■ What to produce
Word for word, restate the lines of the data from the first through the one containing "也不会有人管你几点上床，", and nothing else.

■ Record excerpts
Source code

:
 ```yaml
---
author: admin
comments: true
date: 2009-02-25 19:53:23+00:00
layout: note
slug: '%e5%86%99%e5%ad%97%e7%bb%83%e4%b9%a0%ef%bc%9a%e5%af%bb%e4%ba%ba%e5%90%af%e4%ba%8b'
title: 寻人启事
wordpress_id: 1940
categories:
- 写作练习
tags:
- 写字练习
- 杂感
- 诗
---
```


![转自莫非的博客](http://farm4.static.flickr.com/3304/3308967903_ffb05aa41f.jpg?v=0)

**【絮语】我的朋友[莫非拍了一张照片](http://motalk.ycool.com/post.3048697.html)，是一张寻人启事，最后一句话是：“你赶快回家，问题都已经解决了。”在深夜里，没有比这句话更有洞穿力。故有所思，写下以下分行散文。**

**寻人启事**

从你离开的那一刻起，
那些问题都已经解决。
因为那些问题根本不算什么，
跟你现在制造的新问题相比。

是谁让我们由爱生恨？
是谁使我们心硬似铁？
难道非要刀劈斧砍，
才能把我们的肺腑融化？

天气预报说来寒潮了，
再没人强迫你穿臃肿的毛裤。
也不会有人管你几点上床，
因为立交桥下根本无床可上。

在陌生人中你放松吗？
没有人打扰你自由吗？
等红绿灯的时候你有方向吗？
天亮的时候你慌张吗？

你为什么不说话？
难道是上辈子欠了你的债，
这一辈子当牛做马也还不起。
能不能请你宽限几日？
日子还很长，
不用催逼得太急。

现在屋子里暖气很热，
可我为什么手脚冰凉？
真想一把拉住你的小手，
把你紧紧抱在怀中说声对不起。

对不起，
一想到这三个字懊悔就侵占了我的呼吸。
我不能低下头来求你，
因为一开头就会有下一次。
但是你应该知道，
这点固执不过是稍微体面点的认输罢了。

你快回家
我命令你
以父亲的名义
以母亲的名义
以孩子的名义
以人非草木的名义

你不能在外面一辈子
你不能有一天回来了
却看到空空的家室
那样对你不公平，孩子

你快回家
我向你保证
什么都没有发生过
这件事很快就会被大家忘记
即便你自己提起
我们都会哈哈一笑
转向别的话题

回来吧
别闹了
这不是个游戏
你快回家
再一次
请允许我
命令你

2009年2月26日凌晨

■ Written solution
Source code

:
 ```yaml
---
author: admin
comments: true
date: 2009-02-25 19:53:23+00:00
layout: note
slug: '%e5%86%99%e5%ad%97%e7%bb%83%e4%b9%a0%ef%bc%9a%e5%af%bb%e4%ba%ba%e5%90%af%e4%ba%8b'
title: 寻人启事
wordpress_id: 1940
categories:
- 写作练习
tags:
- 写字练习
- 杂感
- 诗
---
```


![转自莫非的博客](http://farm4.static.flickr.com/3304/3308967903_ffb05aa41f.jpg?v=0)

**【絮语】我的朋友[莫非拍了一张照片](http://motalk.ycool.com/post.3048697.html)，是一张寻人启事，最后一句话是：“你赶快回家，问题都已经解决了。”在深夜里，没有比这句话更有洞穿力。故有所思，写下以下分行散文。**

**寻人启事**

从你离开的那一刻起，
那些问题都已经解决。
因为那些问题根本不算什么，
跟你现在制造的新问题相比。

是谁让我们由爱生恨？
是谁使我们心硬似铁？
难道非要刀劈斧砍，
才能把我们的肺腑融化？

天气预报说来寒潮了，
再没人强迫你穿臃肿的毛裤。
也不会有人管你几点上床，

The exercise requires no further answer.